Pascal définit le sens d’un auteur d’une manière analogue, mais il insiste plus fermement que les autres sur la règle d’univocité. Dans les définitions nominales, l’opuscule De l’esprit géométrique insiste fermement là-dessus, le sens ne doit être qu’unique. Mais la même règle vaut pour le discours dans son ensemble : comme dit le fragment Loi figurative 13 (Laf. 257, Sel. 289), un auteur a un sens auquel tous les passages contraires s’accordent ou il n’a point de sens du tout. Voir Force Pierre, Le problème herméneutique…, p. 51 et p. 72 sq., sur cette exigence logique de la cohérence.
Pour que l’interprétation soit possible, il faut être sûr que l’auteur que l’on veut interpréter n’écrit pas n’importe quoi, c’est-à-dire qu’il n’est pas fou, que son discours a un sens effectif malgré son incohérence apparente, c’est-à-dire qu’il a assez de bon sens pour conserver dans ce qu’il écrit une pensée logique dans sa forme et cohérente dans son fond. Sur ce postulat d’habileté, condition fondamentale de l’interprétation chez Pascal, voir l’étude détaillée du fragment Loi figurative 13 (Laf. 257, Sel. 289). Dans la petite Perpétuité de la foi, p. 219, Pierre Nicole résume l’idée en une formule lapidaire : « On ne doit pas prendre pour métaphore des expressions qui nous obligeraient à conclure que celui qui s’en sert a parlé d’une manière déraisonnable et contraire au bon sens. Les preuves qu’on tire de l’autorité des hommes ne reposent que sur ce principe, qu’ils ne sont pas fous ». Ce principe a pour conséquence que , dans l’herméneutique appliquée aux Écritures saintes et à l’Ancien Testament, il faut partir du postulat que les prophètes Moïse, David, Isaïe, avaient « trop de bon sens » pour écrire des sottises, principe que Pascal confirme par l’histoire.
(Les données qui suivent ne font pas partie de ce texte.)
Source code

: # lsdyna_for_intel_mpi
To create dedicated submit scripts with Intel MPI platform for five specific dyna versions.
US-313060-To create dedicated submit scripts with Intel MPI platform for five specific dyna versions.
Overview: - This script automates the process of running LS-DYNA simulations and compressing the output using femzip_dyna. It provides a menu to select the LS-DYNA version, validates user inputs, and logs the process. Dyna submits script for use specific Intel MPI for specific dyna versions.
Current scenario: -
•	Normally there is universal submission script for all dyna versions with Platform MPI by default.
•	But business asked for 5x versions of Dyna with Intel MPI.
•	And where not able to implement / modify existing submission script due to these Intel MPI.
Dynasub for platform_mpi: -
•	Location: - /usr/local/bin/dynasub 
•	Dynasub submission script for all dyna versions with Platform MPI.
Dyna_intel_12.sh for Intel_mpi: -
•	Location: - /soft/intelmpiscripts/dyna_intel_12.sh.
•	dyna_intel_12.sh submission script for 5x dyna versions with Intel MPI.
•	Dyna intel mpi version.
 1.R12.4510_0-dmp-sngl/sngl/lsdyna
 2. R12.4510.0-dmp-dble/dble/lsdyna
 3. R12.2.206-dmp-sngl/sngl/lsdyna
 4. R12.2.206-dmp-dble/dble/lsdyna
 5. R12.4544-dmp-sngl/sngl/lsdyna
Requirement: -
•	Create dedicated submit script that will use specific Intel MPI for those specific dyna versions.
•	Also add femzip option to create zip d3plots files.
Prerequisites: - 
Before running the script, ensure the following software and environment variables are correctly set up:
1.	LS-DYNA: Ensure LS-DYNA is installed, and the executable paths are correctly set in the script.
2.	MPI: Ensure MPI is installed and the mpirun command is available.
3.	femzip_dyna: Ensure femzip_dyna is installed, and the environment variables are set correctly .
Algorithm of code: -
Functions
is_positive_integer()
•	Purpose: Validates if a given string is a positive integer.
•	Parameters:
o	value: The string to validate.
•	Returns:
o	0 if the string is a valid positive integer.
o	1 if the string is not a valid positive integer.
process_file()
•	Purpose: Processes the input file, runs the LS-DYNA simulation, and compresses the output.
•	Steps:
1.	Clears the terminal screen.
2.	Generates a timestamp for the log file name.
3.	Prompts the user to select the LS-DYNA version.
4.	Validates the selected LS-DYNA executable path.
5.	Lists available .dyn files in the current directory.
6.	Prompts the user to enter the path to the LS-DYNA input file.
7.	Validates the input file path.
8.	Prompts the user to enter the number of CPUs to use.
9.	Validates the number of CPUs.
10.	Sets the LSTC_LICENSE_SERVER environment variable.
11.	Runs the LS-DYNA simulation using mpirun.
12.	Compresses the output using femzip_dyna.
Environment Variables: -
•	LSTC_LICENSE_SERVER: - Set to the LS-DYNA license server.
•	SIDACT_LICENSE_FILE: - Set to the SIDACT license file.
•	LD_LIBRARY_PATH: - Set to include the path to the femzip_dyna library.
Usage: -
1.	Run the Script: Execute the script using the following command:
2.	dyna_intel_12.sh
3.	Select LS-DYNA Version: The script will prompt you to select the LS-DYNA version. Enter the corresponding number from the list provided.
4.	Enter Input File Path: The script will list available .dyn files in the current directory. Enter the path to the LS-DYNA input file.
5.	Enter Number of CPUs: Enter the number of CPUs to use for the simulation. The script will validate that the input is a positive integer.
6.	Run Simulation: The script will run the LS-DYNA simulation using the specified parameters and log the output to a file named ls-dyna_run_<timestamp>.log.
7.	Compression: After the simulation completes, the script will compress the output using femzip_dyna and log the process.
En découle la méthode qu’expose Nicole Pierre, Pauli Irenaei Disquisitio II, in Wendrock (tr.), Litterae Provinciales, Coloniae, N. Schouten, 1658, p. 528. « Cum igitur non multiplicem, sed unicum sensum Jansenius habuerit, antequam de illo statuas, prius singula verba ad singulas notiones restringenda sunt… » Pour réduire les termes à une signification précise, l’interprète, qui ne peut voir dans l’esprit de l’auteur qu’il examine, doit s’appuyer sur des données extérieures fermes pour inférer de la lettre du texte à son sens : les circumstantia verborum, c’est-à-dire le contexte littéraire, la cohaerentia propositionum, c’est-à-dire la logique du discours, et les circumstantia rerum, c’est-à-dire les circonstances historiques. C’est par exemple la méthode que Pascal applique plaisamment aux termes de pouvoir prochain et de grâce suffisante dans les premières Provinciales.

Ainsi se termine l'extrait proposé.